Still demanding entrance to the hearing room, anti-HUAC demonstrators sing protest songs.
Protesters sing in front of the police barricade, just before the fire hoses are brought out.


Without warning, San Francisco police turn fire hoses on the HUAC protestors outside the hearing room--newspaper photos.
Thorougly drenched, anti-HUAC protesters get vocal at the police and the firehoses. That's me, cupping my hands to yell, before we were dragged out of City Hall to the waiting paddywagons--newspaper photo.

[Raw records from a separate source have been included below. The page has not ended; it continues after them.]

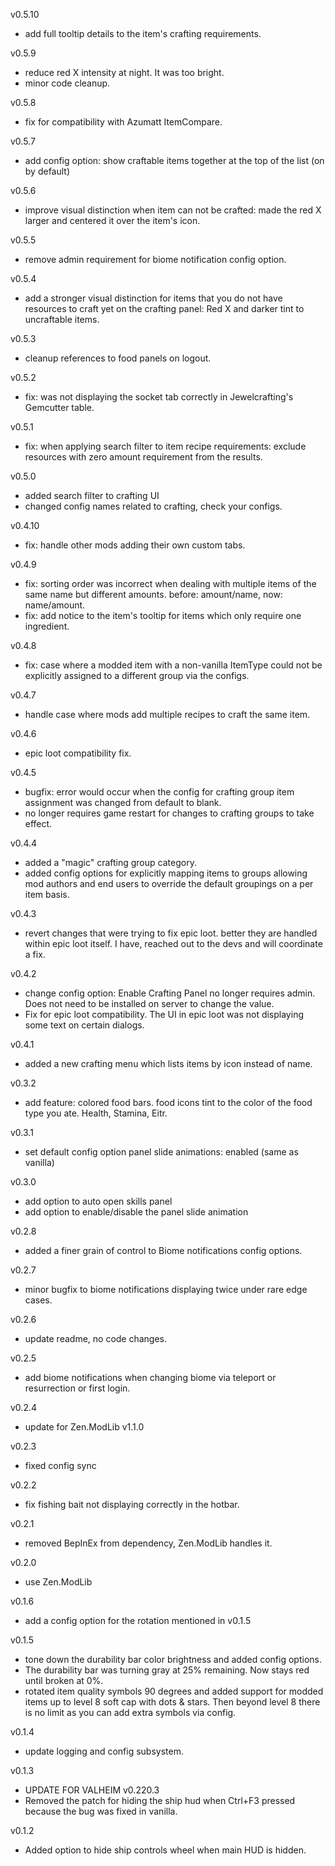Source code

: v0.5.10
- add full tooltip details to the item's crafting requirements.

v0.5.9
- reduce red X intensity at night. It was too bright.
- minor code cleanup.

v0.5.8
- fix for compatibility with Azumatt ItemCompare.

v0.5.7
- add config option: show craftable items together at the top of the list (on by default)

v0.5.6
- improve visual distinction when item can not be crafted: made the red X larger and centered it over the item's icon.

v0.5.5
- remove admin requirement for biome notification config option.

v0.5.4
- add a stronger visual distinction for items that you do not have resources to craft yet on the crafting panel: Red X and darker tint to uncraftable items.

v0.5.3
- cleanup references to food panels on logout. 

v0.5.2
- fix: was not displaying the socket tab correctly in Jewelcrafting's Gemcutter table.

v0.5.1
- fix: when applying search filter to item recipe requirements: exclude resources with zero amount requirement from the results.

v0.5.0
- added search filter to crafting UI
- changed config names related to crafting, check your configs.

v0.4.10
- fix: handle other mods adding their own custom tabs.

v0.4.9
- fix: sorting order was incorrect when dealing with multiple items of the same name but different amounts.  before: amount/name, now: name/amount.
- fix: add notice to the item's tooltip for items which only require one ingredient.

v0.4.8
- fix: case where a modded item with a non-vanilla ItemType could not be explicitly assigned to a different group via the configs.

v0.4.7
- handle case where mods add multiple recipes to craft the same item.

v0.4.6
- epic loot compatibility fix.

v0.4.5
- bugfix: error would occur when the config for crafting group item assignment was changed from default to blank.
- no longer requires game restart for changes to crafting groups to take effect.

v0.4.4
- added a "magic" crafting group category. 
- added config options for explicitly mapping items to groups allowing mod authors and end users to override the default groupings on a per item basis.

v0.4.3
- revert changes that were trying to fix epic loot.  better they are handled within epic loot itself. I have, reached out to the devs and will coordinate a fix.

v0.4.2
- change config option: Enable Crafting Panel no longer requires admin.  Does not need to be installed on server to change the value.
- Fix for epic loot compatibility.  The UI in epic loot was not displaying some text on certain dialogs.

v0.4.1
- added a new crafting menu which lists items by icon instead of name.

v0.3.2
- add feature: colored food bars. food icons tint to the color of the food type you ate. Health, Stamina, Eitr.

v0.3.1
- set default config option panel slide animations: enabled (same as vanilla)

v0.3.0
- add option to auto open skills panel
- add option to enable/disable the panel slide animation

v0.2.8
- added a finer grain of control to Biome notifications config options.

v0.2.7
- minor bugfix to biome notifications displaying twice under rare edge cases.

v0.2.6
- update readme, no code changes.

v0.2.5
- add biome notifications when changing biome via teleport or resurrection or first login.

v0.2.4
- update for Zen.ModLib v1.1.0

v0.2.3
- fixed config sync

v0.2.2
- fix fishing bait not displaying correctly in the hotbar.

v0.2.1
- removed BepInEx from dependency, Zen.ModLib handles it.

v0.2.0
- use Zen.ModLib

v0.1.6
- add a config option for the rotation mentioned in v0.1.5

v0.1.5
- tone down the durability bar color brightness and added config options.
- The durability bar was turning gray at 25% remaining.  Now stays red until broken at 0%.
- rotated item quality symbols 90 degrees and added support for modded items up to level 8 soft cap with dots & stars. Then beyond level 8 there is no limit as you can add extra symbols via config.

v0.1.4
- update logging and config subsystem.

v0.1.3
- UPDATE FOR VALHEIM v0.220.3
- Removed the patch for hiding the ship hud when Ctrl+F3 pressed because the bug was fixed in vanilla.

v0.1.2 
- Added option to hide ship controls wheel when main HUD is hidden.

Traffic jam on the City Hall rotunda steps, as protesters are dragged, arrested and hustled to waiting paddy wagons--newspaper photo.

This photo of cops dragging protesters down the City Hall steps was on the front page of newspapers across the country.

On Saturday, May 16, several thousand people showed up at City Hall to protest HUAC and Friday's police violence and arrests.
Hundreds of protesters and curiosity seekers mill about at City Hall, the day after "bloody Friday." Note the mounted San Francisco police.
Big, peaceful picket line on Saturday along the side of City Hall.
HUAC protesters arrested on Black Friday, at their arraignment, represented by noted civil rights and civil liberties attorney Beverly Axelrod. All charges are dropped against the 68 arrestees, except for Robert Meisenbach, who later went on trial and was found innocent of violence against a SF police officer.